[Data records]
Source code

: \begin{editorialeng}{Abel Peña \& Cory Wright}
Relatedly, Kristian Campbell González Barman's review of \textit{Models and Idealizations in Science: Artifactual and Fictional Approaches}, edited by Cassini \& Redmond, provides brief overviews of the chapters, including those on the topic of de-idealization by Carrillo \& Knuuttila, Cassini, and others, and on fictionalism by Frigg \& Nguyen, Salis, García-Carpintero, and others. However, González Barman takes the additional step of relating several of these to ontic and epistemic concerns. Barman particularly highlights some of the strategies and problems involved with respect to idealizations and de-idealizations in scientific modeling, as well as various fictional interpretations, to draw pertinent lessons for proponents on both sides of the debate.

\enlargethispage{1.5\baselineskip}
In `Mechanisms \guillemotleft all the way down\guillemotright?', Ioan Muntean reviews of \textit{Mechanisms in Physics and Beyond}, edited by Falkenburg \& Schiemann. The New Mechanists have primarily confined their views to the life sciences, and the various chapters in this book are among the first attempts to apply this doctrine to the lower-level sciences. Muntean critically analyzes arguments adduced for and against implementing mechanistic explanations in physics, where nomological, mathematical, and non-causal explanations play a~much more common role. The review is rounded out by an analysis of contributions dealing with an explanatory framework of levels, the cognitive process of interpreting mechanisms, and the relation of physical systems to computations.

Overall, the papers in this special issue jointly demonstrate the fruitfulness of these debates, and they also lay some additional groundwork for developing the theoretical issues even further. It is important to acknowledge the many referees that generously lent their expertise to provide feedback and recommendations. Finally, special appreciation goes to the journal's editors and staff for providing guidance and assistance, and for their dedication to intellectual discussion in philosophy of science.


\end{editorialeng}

YOUR GOAL: The lines to copy are those in the records above containing the word "editorialeng".

RESPONSE AREA:
: \begin{editorialeng}{Abel Peña \& Cory Wright}
\end{editorialeng}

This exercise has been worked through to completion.